Problem statement =>
Go line by line through the records and tally those that include "Oracle". Respond with the tally only.

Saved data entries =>
········

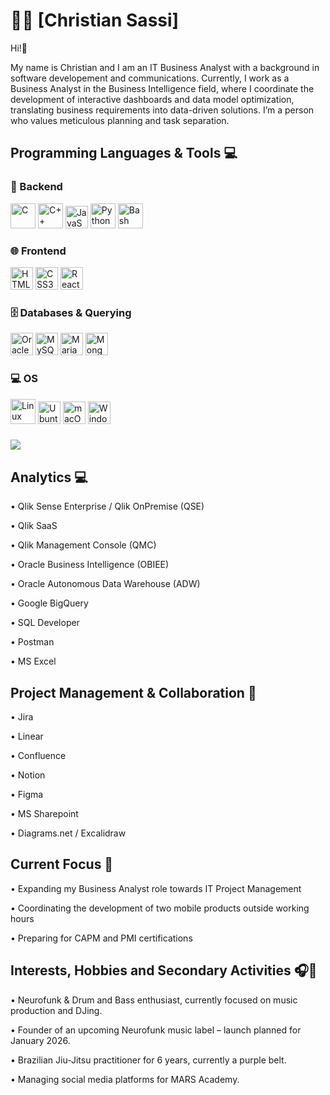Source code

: # 👨‍💻 [Christian Sassi]

Hi!👋

My name is Christian and I am an IT Business Analyst with a background in software developement and communications. Currently, I work as a Business Analyst in the Business Intelligence field, where I coordinate the development of interactive dashboards and data model optimization, translating business requirements into data-driven solutions.
I’m a person who values meticulous planning and task separation.

## Programming Languages & Tools 💻

### 🧠 Backend
<img src="https://cdn.jsdelivr.net/gh/devicons/devicon/icons/c/c-original.svg" height="40" alt="C" /> <img src="https://cdn.jsdelivr.net/gh/devicons/devicon/icons/cplusplus/cplusplus-original.svg" height="40" alt="C++" />
<img src="https://raw.githubusercontent.com/danielcranney/readme-generator/main/public/icons/skills/javascript-colored.svg" width="36" height="36" alt="JavaScript" /> <img src="https://cdn.jsdelivr.net/gh/devicons/devicon/icons/python/python-original.svg" height="40" alt="Python" /> <img src="https://cdn.jsdelivr.net/gh/devicons/devicon/icons/bash/bash-original.svg" height="40" alt="Bash" />

### 🌐 Frontend
 <img src="https://raw.githubusercontent.com/danielcranney/readme-generator/main/public/icons/skills/html5-colored.svg" width="36" height="36" alt="HTML5" /> <img src="https://raw.githubusercontent.com/danielcranney/readme-generator/main/public/icons/skills/css3-colored.svg" width="36" height="36" alt="CSS3" /> <img src="https://raw.githubusercontent.com/danielcranney/readme-generator/main/public/icons/skills/react-colored.svg" width="36" height="36" alt="React" />

### 🗄️ Databases & Querying
<img src="https://raw.githubusercontent.com/danielcranney/readme-generator/main/public/icons/skills/oracle-colored.svg" width="36" height="36" alt="Oracle" /> <img src="https://raw.githubusercontent.com/danielcranney/readme-generator/main/public/icons/skills/mysql-colored.svg" width="36" height="36" alt="MySQL" /> <img src="https://raw.githubusercontent.com/marwin1991/profile-technology-icons/refs/heads/main/icons/mariadb.png" width="36" height="36" alt="MariaDB" /> <img src="https://raw.githubusercontent.com/danielcranney/readme-generator/main/public/icons/skills/mongodb-colored.svg" width="36" height="36" alt="MongoDB" />

### 💻 OS
<img src="https://cdn.jsdelivr.net/gh/devicons/devicon/icons/linux/linux-original.svg" height="40" alt="Linux" /> <img src="https://raw.githubusercontent.com/marwin1991/profile-technology-icons/refs/heads/main/icons/ubuntu.png" width="36" height="36" alt="Ubuntu" /> <img src="https://raw.githubusercontent.com/danielcranney/readme-generator/main/public/icons/skills/macos-colored.svg" width="36" height="36" alt="macOS" /> <img src="https://raw.githubusercontent.com/marwin1991/profile-technology-icons/refs/heads/main/icons/windows.png" width="36" height="36" alt="Windows" />


###

![](https://github-readme-stats.vercel.app/api/top-langs/?username=chsassi&theme=github_dark&hide_border=false&include_all_commits=false&count_private=false&layout=compact)


## Analytics 💻

• Qlik Sense Enterprise / Qlik OnPremise (QSE)

• Qlik SaaS

• Qlik Management Console (QMC)

• Oracle Business Intelligence (OBIEE)

• Oracle Autonomous Data Warehouse (ADW)

• Google BigQuery

• SQL Developer

• Postman

• MS Excel

## Project Management & Collaboration 👥

• Jira

• Linear

• Confluence

• Notion

• Figma

• MS Sharepoint

• Diagrams.net / Excalidraw

## Current Focus 🚀

• Expanding my Business Analyst role towards IT Project Management  

• Coordinating the development of two mobile products outside working hours  

• Preparing for CAPM and PMI certifications

## Interests, Hobbies and Secondary Activities 🎧🥋

• Neurofunk & Drum and Bass enthusiast, currently focused on music production and DJing.  

• Founder of an upcoming Neurofunk music label – launch planned for January 2026.  

• Brazilian Jiu-Jitsu practitioner for 6 years, currently a purple belt.  

• Managing social media platforms for MARS Academy.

········

Task answer =>
3